Langkah tersebut bukan hanya sekadar upaya memenuhi target
bauran energi bersih yang menjadi mandat nasional, tetapi juga menjawab
tantangan klasik daerah-daerah terpencil yang masih sulit mengakses listrik
dari jaringan utama PLN. Energi surya, yang bersumber dari sinar matahari
melimpah di wilayah tropis seperti Kalimantan Timur, dinilai sebagai opsi
paling masuk akal dibandingkan dengan potensi lain seperti air, angin, maupun
pasang surut laut.
“Setelah kami lakukan kajian menyeluruh terhadap berbagai
sumber energi, dari potensi air, angin, hingga pasang surut, kesimpulannya
jelas: energi surya adalah yang paling bisa diandalkan. Wilayah kita punya
sinar matahari yang melimpah hampir sepanjang tahun, ini keunggulan yang harus
dimanfaatkan,” ujar Analis Kebijakan EBT Dinas Energi dan Sumber Daya Mineral
(ESDM) Kaltim, Syamsuddin, pada Jumat (8/8/2025).

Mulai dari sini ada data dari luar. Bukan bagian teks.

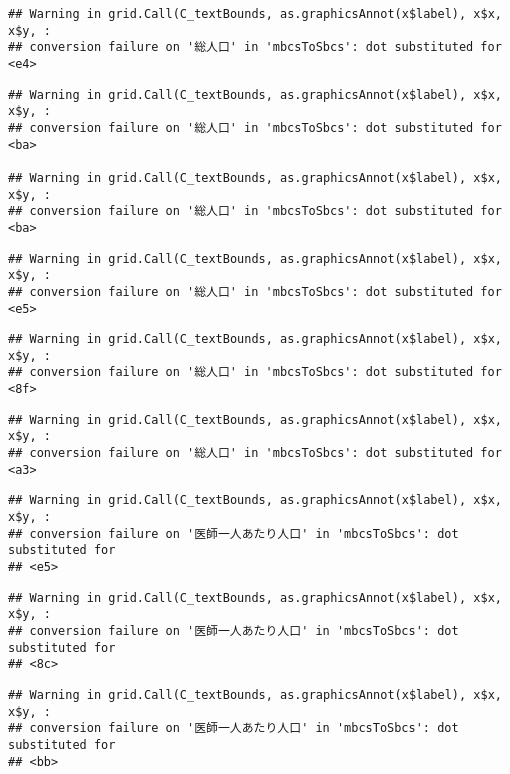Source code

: \documentclass[
]{article}
\begin{document}
\begin{verbatim}
## Warning in grid.Call(C_textBounds, as.graphicsAnnot(x$label), x$x, x$y, :
## conversion failure on '総人口' in 'mbcsToSbcs': dot substituted for <e4>
\end{verbatim}

\begin{verbatim}
## Warning in grid.Call(C_textBounds, as.graphicsAnnot(x$label), x$x, x$y, :
## conversion failure on '総人口' in 'mbcsToSbcs': dot substituted for <ba>

## Warning in grid.Call(C_textBounds, as.graphicsAnnot(x$label), x$x, x$y, :
## conversion failure on '総人口' in 'mbcsToSbcs': dot substituted for <ba>
\end{verbatim}

\begin{verbatim}
## Warning in grid.Call(C_textBounds, as.graphicsAnnot(x$label), x$x, x$y, :
## conversion failure on '総人口' in 'mbcsToSbcs': dot substituted for <e5>
\end{verbatim}

\begin{verbatim}
## Warning in grid.Call(C_textBounds, as.graphicsAnnot(x$label), x$x, x$y, :
## conversion failure on '総人口' in 'mbcsToSbcs': dot substituted for <8f>
\end{verbatim}

\begin{verbatim}
## Warning in grid.Call(C_textBounds, as.graphicsAnnot(x$label), x$x, x$y, :
## conversion failure on '総人口' in 'mbcsToSbcs': dot substituted for <a3>
\end{verbatim}

\begin{verbatim}
## Warning in grid.Call(C_textBounds, as.graphicsAnnot(x$label), x$x, x$y, :
## conversion failure on '医師一人あたり人口' in 'mbcsToSbcs': dot substituted for
## <e5>
\end{verbatim}

\begin{verbatim}
## Warning in grid.Call(C_textBounds, as.graphicsAnnot(x$label), x$x, x$y, :
## conversion failure on '医師一人あたり人口' in 'mbcsToSbcs': dot substituted for
## <8c>
\end{verbatim}

\begin{verbatim}
## Warning in grid.Call(C_textBounds, as.graphicsAnnot(x$label), x$x, x$y, :
## conversion failure on '医師一人あたり人口' in 'mbcsToSbcs': dot substituted for
## <bb>
\end{verbatim}
\end{document}
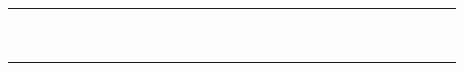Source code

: \documentclass[10pt]{article}
\begin{document}
\begin{center}
\begin{tabular}{|c|c|c|c|c|c|c|c|c|c|c|c|c|c|c|c|c|c|c|c|c|c|c|c|c|c|c|c|c|c|c|c|}
\hline
 &  &  &  &  &  &  &  &  &  &  &  &  &  &  &  &  &  &  &  &  &  &  &  &  &  &  &  &  &  &  &  \\
\hline
 &  &  &  &  &  &  &  &  &  &  &  &  &  &  &  &  &  &  &  &  &  &  &  &  &  &  &  &  &  &  &  \\
\hline
 &  &  &  &  &  &  &  &  &  &  &  &  &  &  &  &  &  &  &  &  &  &  &  &  &  &  &  &  &  &  &  \\
\hline
 &  &  &  &  &  &  &  &  &  &  &  &  &  &  &  &  &  &  &  &  &  &  &  &  &  &  &  &  &  &  &  \\
\hline
 &  &  &  &  &  &  &  &  &  &  &  &  &  &  &  &  &  &  &  &  &  &  &  &  &  &  &  &  &  &  &  \\
\hline
 &  &  &  &  &  &  &  &  &  &  &  &  &  &  &  &  &  &  &  &  &  &  &  &  &  &  &  &  &  &  &  \\
\hline
 &  &  &  &  &  &  &  &  &  &  &  &  &  &  &  &  &  &  &  &  &  &  &  &  &  &  &  &  &  &  &  \\
\hline
 &  &  &  &  &  &  &  &  &  &  &  &  &  &  &  &  &  &  &  &  &  &  &  &  &  &  &  &  &  &  &  \\
\hline
 &  &  &  &  &  &  &  &  &  &  &  &  &  &  &  &  &  &  &  &  &  &  &  &  &  &  &  &  &  &  &  \\
\hline
 &  &  &  &  &  &  &  &  &  &  &  &  &  &  &  &  &  &  &  &  &  &  &  &  &  &  &  &  &  &  &  \\
\hline
 &  &  &  &  &  &  &  &  &  &  &  &  &  &  &  &  &  &  &  &  &  &  &  &  &  &  &  &  &  &  &  \\
\hline
\end{tabular}
\end{center}
\end{document}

PLTS Jadi Andalan Penerangan Desa Terpencil
Saat ini, pembangunan Pembangkit Listrik Tenaga Surya (PLTS)
difokuskan untuk menjangkau desa-desa yang berada jauh dari pusat kota dan
belum tersentuh jaringan listrik PLN. Keputusan ini lahir dari realitas di
lapangan: tidak semua daerah bisa dengan mudah dihubungkan lewat jalur
distribusi listrik konvensional, terutama di wilayah dengan medan berat seperti
perbukitan, hutan lebat, atau pulau-pulau kecil.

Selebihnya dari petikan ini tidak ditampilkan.